**Exercise brief**
Search the material below for the word "Olga". Copy every line that has it.

- - - - - - -

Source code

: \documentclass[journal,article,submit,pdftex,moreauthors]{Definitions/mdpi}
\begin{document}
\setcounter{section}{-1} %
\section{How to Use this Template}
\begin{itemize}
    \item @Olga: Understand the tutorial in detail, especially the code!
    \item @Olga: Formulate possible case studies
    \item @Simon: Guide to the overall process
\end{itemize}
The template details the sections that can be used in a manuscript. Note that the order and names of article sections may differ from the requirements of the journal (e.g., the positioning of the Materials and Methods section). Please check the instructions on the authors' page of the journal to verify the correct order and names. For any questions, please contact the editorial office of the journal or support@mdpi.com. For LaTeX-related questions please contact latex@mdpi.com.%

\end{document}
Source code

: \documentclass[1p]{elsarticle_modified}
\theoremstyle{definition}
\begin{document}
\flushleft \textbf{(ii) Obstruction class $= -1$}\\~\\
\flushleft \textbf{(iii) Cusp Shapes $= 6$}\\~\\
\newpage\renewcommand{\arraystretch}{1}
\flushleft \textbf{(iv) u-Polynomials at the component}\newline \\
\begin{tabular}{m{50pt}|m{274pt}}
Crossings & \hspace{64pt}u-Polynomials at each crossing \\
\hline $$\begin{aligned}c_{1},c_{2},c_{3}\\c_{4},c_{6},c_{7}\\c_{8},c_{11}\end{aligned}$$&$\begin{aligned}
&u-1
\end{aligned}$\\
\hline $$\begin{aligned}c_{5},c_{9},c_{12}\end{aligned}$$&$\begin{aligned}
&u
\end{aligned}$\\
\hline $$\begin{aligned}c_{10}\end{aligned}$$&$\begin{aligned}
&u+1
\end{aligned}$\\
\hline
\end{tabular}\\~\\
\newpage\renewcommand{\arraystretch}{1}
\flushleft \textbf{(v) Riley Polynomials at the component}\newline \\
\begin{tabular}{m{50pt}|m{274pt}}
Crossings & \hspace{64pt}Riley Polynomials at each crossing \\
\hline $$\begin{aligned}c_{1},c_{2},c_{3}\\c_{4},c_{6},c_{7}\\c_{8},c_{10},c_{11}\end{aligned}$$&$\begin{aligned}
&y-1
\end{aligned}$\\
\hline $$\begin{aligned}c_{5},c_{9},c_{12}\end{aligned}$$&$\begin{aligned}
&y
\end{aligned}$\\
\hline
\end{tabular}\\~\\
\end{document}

- - - - - - -

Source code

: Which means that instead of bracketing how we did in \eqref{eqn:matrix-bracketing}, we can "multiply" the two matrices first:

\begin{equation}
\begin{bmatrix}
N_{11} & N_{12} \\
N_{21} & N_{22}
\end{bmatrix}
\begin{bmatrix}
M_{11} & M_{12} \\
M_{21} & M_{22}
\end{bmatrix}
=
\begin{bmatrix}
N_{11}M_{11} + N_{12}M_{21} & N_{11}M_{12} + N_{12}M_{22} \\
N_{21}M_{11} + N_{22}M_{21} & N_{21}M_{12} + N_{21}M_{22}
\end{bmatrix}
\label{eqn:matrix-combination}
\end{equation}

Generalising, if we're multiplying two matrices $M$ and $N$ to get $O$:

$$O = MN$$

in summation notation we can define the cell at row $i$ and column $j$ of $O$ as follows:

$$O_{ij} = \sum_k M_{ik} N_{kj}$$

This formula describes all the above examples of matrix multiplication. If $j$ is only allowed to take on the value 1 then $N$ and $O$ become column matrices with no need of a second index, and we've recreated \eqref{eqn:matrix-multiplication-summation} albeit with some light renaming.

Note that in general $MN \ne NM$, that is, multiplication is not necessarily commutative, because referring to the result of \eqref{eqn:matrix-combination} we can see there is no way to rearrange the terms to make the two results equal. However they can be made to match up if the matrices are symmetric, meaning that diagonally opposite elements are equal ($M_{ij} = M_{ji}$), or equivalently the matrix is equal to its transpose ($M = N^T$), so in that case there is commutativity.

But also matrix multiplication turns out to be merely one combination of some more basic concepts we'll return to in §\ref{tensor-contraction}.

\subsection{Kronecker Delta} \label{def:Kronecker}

- - - - - - -

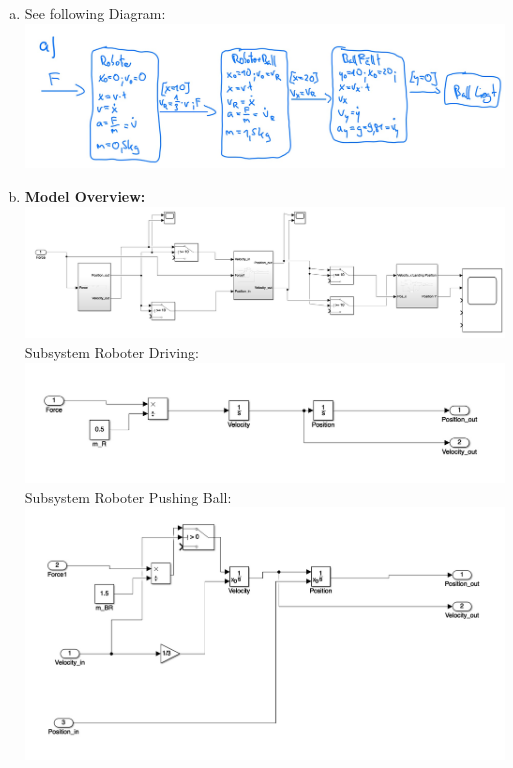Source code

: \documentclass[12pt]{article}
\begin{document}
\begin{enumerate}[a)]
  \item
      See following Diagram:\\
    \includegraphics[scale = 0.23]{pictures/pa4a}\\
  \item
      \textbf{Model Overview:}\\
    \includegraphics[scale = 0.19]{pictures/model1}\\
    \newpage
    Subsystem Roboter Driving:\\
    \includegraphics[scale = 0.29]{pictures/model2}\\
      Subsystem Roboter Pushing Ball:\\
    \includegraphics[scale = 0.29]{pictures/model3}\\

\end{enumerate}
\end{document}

- - - - - - -

**Solution to the exercise**
    \item @Olga: Understand the tutorial in detail, especially the code!
    \item @Olga: Formulate possible case studies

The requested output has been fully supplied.